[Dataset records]
-- Opening Marker --
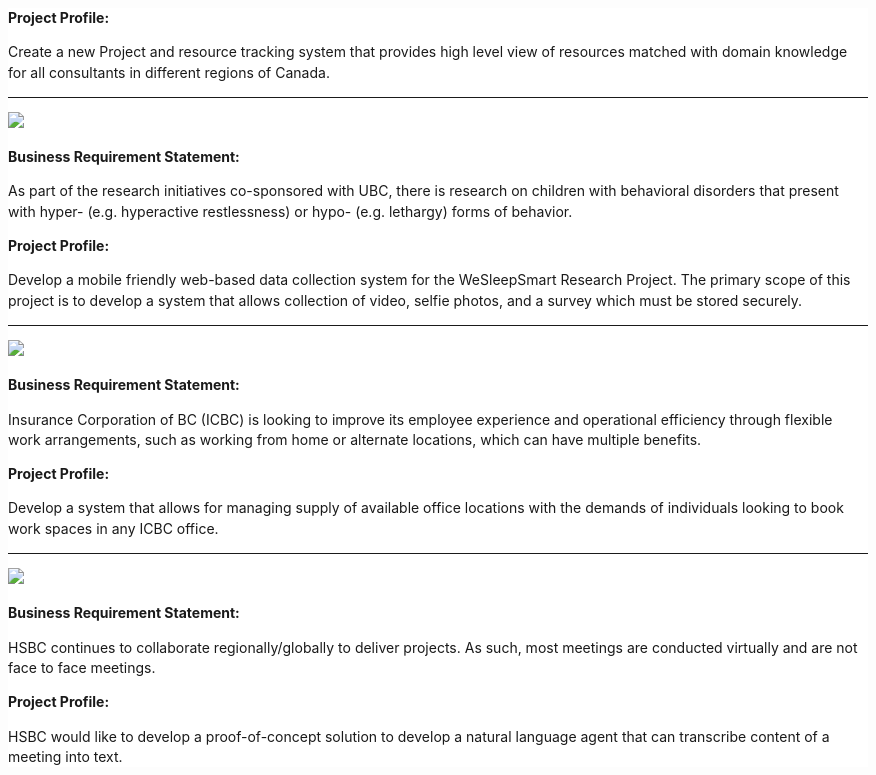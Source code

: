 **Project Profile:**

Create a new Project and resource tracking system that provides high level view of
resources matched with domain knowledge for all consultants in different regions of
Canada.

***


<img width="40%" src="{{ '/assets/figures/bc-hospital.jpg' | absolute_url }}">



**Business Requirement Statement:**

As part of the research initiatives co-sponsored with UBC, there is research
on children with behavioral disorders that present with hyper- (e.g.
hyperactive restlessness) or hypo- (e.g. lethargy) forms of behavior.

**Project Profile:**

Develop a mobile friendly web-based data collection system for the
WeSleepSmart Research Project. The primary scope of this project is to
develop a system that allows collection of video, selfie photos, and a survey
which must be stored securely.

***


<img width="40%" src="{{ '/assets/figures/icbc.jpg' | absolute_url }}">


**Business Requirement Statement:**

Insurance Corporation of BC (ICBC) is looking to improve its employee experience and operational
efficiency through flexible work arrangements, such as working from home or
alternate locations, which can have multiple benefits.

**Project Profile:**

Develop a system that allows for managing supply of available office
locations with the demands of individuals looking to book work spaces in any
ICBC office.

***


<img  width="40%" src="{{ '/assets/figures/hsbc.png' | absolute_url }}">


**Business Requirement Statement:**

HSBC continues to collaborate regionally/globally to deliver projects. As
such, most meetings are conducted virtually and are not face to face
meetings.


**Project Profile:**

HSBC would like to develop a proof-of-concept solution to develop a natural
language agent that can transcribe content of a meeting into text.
-- Closing Marker --
-- Opening Marker --
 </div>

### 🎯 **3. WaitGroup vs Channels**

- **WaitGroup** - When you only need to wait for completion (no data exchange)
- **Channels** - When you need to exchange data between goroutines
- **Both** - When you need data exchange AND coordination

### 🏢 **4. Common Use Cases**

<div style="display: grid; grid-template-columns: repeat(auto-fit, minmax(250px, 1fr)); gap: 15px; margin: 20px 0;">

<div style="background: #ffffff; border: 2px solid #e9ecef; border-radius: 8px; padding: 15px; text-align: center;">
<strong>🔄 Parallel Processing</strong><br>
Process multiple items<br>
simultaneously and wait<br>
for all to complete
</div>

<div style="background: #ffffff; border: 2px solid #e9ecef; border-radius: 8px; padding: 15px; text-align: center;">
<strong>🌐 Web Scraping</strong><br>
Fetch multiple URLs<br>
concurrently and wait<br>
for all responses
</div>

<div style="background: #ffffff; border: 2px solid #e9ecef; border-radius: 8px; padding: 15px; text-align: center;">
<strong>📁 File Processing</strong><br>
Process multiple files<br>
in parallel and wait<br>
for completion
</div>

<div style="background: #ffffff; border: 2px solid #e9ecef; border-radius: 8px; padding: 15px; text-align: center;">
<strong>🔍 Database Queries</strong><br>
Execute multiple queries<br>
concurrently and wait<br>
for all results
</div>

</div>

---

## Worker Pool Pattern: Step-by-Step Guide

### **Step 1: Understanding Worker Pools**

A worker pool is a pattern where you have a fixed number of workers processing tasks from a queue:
-- Closing Marker --
PROBLEM DESCRIPTION:
Scan the data for the word "collection" and copy every line where it shows up.

OUTPUT FOR THIS EXERCISE:
Develop a mobile friendly web-based data collection system for the
develop a system that allows collection of video, selfie photos, and a survey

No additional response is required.